▶ The problem:
From the data below, set down exactly the lines between the one holding "(-2i\hbar x) \\" and the one holding "The stellar observer follows", inclusive, and no others.

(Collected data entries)
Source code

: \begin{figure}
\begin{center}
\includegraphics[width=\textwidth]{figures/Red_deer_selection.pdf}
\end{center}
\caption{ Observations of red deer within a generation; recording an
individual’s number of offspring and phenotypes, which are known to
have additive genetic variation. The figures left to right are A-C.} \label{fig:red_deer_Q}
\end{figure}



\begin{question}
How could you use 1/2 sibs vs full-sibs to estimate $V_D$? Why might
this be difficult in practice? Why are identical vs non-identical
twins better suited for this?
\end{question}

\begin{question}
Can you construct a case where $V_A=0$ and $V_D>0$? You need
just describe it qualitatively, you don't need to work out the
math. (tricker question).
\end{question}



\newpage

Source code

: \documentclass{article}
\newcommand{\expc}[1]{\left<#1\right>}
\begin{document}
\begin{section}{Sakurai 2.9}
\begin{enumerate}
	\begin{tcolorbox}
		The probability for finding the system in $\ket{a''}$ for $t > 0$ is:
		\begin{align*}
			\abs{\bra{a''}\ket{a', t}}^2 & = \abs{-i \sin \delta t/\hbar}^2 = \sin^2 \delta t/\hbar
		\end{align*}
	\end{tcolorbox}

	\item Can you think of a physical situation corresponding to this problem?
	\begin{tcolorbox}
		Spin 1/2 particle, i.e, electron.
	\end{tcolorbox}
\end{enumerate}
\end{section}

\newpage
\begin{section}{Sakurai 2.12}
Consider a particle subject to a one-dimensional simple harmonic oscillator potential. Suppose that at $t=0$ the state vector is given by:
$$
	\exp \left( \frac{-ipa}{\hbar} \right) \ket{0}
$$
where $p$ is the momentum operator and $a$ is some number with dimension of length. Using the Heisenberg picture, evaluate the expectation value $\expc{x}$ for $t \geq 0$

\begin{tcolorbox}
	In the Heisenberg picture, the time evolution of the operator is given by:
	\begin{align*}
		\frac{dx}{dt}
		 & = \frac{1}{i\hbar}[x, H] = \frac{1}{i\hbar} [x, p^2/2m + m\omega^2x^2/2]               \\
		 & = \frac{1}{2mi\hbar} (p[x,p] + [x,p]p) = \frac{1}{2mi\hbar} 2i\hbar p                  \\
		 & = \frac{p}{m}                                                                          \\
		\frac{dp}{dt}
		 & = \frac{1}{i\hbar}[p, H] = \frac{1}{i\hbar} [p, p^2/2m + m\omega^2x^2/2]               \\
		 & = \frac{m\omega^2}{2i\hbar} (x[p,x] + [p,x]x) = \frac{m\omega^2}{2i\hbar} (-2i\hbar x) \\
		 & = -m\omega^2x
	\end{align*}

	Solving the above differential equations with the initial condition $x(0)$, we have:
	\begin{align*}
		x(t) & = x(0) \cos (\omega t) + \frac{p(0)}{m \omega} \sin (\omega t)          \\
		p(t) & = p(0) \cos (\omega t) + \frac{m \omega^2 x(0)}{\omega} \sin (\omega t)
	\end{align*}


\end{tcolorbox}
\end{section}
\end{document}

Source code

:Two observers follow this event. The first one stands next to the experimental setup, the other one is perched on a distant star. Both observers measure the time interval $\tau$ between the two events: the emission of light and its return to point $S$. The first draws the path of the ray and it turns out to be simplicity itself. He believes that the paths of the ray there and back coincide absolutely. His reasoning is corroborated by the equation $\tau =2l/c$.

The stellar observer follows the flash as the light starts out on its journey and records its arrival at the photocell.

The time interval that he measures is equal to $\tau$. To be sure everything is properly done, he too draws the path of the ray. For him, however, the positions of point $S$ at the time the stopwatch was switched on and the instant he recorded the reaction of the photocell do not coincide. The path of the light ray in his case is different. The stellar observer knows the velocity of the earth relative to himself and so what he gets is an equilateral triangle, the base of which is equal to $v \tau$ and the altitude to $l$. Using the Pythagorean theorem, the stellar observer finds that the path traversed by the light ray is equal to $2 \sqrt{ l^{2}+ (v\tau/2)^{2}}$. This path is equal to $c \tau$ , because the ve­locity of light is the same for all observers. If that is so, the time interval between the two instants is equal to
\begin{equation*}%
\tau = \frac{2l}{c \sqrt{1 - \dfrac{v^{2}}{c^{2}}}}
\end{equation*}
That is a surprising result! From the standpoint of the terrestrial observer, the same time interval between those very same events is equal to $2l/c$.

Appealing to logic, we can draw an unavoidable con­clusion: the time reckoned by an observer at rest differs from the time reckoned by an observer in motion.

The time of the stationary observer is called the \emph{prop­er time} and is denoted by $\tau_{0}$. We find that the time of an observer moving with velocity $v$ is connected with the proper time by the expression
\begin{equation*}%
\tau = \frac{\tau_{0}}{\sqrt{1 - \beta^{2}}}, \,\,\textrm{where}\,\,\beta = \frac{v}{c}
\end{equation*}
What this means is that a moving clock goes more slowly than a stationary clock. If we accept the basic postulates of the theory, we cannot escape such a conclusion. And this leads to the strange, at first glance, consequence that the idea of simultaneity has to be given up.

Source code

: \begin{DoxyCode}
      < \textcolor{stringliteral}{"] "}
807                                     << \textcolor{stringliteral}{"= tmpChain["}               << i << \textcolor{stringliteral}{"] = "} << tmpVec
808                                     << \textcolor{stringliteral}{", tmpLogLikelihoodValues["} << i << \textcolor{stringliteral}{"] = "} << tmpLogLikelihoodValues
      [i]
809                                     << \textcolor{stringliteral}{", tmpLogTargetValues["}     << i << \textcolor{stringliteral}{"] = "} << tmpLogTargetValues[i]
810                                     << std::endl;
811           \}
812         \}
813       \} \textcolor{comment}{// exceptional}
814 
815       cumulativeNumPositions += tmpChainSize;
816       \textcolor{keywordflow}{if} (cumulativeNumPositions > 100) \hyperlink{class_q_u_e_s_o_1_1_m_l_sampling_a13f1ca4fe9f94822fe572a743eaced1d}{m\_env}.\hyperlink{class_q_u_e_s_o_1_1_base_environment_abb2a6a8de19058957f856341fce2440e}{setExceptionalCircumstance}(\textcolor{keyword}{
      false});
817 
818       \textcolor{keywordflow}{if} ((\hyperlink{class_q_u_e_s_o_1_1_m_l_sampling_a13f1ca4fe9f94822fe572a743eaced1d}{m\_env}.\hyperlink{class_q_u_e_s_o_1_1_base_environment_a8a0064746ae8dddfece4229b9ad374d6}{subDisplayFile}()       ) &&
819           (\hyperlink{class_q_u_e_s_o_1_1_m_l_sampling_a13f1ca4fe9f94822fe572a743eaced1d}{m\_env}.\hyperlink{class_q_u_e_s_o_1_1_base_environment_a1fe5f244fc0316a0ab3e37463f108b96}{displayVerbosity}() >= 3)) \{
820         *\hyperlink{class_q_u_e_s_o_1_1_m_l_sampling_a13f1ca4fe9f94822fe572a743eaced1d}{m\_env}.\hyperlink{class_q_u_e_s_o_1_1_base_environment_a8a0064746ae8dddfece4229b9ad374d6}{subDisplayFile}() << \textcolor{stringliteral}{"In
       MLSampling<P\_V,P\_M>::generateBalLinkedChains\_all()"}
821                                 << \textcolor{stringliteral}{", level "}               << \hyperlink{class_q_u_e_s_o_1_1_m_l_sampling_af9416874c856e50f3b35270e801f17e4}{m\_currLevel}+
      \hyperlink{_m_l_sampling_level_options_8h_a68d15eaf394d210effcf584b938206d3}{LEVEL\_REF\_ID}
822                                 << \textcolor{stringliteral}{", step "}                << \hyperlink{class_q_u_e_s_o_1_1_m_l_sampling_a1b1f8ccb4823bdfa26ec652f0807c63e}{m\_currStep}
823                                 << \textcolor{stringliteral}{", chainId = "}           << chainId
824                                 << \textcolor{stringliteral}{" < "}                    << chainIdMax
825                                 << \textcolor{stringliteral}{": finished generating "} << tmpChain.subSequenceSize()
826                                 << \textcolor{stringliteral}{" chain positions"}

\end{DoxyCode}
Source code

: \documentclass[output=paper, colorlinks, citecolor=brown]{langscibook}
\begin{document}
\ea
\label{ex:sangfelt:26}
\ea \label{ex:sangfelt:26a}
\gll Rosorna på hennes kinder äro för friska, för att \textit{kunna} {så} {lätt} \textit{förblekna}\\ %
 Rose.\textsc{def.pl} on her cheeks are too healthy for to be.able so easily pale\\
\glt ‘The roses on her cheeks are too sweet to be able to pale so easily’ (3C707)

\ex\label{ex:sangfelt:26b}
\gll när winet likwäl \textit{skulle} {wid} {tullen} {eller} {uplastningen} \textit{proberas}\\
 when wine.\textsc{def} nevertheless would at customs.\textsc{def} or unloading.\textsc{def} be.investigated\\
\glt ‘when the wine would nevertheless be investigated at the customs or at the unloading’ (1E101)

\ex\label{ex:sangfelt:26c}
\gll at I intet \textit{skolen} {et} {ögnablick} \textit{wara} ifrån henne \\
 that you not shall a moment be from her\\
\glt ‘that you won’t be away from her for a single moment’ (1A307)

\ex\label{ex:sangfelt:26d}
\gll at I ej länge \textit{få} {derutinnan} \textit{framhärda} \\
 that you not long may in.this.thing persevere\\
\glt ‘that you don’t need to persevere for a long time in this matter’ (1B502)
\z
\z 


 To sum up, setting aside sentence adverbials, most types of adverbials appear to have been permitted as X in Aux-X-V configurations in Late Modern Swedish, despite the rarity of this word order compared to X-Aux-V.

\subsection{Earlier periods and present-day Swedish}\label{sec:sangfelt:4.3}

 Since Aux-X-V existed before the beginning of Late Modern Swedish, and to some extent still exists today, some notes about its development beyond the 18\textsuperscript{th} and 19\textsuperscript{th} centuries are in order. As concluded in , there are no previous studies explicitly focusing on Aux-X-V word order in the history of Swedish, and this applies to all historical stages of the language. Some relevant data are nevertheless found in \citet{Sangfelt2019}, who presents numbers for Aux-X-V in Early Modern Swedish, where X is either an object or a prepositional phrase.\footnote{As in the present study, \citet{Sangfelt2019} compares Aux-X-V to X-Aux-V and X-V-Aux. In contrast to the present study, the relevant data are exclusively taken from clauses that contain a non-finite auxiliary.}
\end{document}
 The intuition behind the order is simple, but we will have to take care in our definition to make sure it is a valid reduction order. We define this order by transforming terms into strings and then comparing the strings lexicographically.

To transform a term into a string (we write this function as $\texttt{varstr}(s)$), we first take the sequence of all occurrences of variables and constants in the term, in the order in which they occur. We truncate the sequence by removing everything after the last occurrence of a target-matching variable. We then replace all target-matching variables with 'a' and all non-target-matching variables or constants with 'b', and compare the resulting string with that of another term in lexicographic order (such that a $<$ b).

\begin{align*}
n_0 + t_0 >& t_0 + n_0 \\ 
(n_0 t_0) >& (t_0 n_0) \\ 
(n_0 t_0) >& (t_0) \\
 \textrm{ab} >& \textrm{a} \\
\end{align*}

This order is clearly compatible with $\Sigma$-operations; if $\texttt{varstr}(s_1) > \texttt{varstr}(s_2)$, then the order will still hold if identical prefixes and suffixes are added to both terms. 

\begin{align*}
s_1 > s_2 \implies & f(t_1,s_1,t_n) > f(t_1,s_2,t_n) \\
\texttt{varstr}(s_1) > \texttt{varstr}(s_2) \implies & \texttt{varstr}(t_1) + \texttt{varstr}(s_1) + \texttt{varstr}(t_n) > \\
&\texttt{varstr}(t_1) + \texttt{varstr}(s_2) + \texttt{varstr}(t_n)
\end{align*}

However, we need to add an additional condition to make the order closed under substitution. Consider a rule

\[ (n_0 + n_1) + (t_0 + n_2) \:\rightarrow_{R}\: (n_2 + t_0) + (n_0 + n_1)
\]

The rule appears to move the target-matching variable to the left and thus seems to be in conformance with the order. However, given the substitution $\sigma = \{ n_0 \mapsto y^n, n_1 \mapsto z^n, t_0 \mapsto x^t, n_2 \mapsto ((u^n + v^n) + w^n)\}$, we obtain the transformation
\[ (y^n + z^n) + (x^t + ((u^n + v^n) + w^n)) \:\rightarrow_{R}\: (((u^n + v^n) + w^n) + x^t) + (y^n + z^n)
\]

▶ Answer to the problem:
		 & = \frac{m\omega^2}{2i\hbar} (x[p,x] + [p,x]x) = \frac{m\omega^2}{2i\hbar} (-2i\hbar x) \\
		 & = -m\omega^2x
	\end{align*}

	Solving the above differential equations with the initial condition $x(0)$, we have:
	\begin{align*}
		x(t) & = x(0) \cos (\omega t) + \frac{p(0)}{m \omega} \sin (\omega t)          \\
		p(t) & = p(0) \cos (\omega t) + \frac{m \omega^2 x(0)}{\omega} \sin (\omega t)
	\end{align*}


\end{tcolorbox}
\end{section}
\end{document}

Source code

:Two observers follow this event. The first one stands next to the experimental setup, the other one is perched on a distant star. Both observers measure the time interval $\tau$ between the two events: the emission of light and its return to point $S$. The first draws the path of the ray and it turns out to be simplicity itself. He believes that the paths of the ray there and back coincide absolutely. His reasoning is corroborated by the equation $\tau =2l/c$.

The stellar observer follows the flash as the light starts out on its journey and records its arrival at the photocell.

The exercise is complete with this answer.